In summary, our results imply that the levels of development of health services and their efficiency in providing early diagnosis, treatment and clinical follow-up care have a profound impact on survival from cancer. Survival outcomes were higher in countries with highly-developed health services than in countries with less-developed services.
The critical concentration of trained human resources for cancer control is definitely higher in developed health care services. The large variation in survival observed within populations in different regions of China, India and Thailand reflects the varying levels of development of cancer health services and the availability of trained personnel within these countries, particularly in urban vs. rural areas. All three regions in the Republic of Korea showed no major differences in survival for any cancer, possibly reflecting equitably developed and accessible health care services across the country. The poor survival rates observed in The Gambia, Uganda and Zimbabwe emphasize the importance and urgent need for direct vertical investments to improve health services and to generate sufficient trained human resources by national governments of sub-Saharan African and other developing countries. It is quite likely that the survival rates in many low- and medium-resourced countries that were not included in this study, particularly those from sub-Saharan Africa, would be lower than those reported in our study.

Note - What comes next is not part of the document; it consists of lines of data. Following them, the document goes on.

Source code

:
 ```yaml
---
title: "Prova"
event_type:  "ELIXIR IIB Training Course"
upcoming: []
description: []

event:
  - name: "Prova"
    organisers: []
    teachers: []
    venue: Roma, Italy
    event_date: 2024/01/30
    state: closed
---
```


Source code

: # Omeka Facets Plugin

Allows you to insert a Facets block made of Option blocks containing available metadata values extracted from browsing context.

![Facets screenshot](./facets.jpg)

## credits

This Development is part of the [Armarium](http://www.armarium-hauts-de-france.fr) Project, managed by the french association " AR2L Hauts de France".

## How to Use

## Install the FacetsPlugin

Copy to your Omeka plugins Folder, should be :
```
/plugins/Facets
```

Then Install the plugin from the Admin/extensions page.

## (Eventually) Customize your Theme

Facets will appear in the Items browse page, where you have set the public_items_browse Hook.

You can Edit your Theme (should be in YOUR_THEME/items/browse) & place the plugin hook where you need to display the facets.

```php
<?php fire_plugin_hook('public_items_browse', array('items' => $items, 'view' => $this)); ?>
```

This study would not have been possible without the availability of reliable population-based cancer registries. It is important to organize such information systems in the regions/countries that lack them. However, the registries must collect more reliable information on clinical stages, particularly in terms of composite clinical stages and Tumour, Node, Metastasis (TNM) categories according to internationally-accepted stage classifications and summary treatment data to explain the observed survival patterns and differences between different populations in a convincing manner. The staging information in terms of composite stages and/or TNM categories should be collected at least for treatable forms of cancers such as oral cavity, larynx, breast, cervix, ovary, lymphomas and childhood cancers. Treatment information in terms of proportions of patients completing prescribed treatment will be an important measure of health service efficiency and will be useful to describe observed survival variations.

Striking differences in cancer survival between countries reflect the large inequality in accessible and available cancer health services for populations across the world, and such inequality is clearly unacceptable. Health services needs to be upgraded for cancers where there exist marked differences in survival for localized cancer between well-developed and less-developed countries. Urgent and adequate investment by countries in comprehensive cancer control, including improving public and professional awareness, early detection, prompt treatment using locally feasible yet effective regimens, health services infrastructure, human resources development and referral pathways, will reduce such inequality and ensure improved and equitable accessibility to health services. The current data can serve as a baseline to evaluate improvements in cancer control and cancer health services in the future.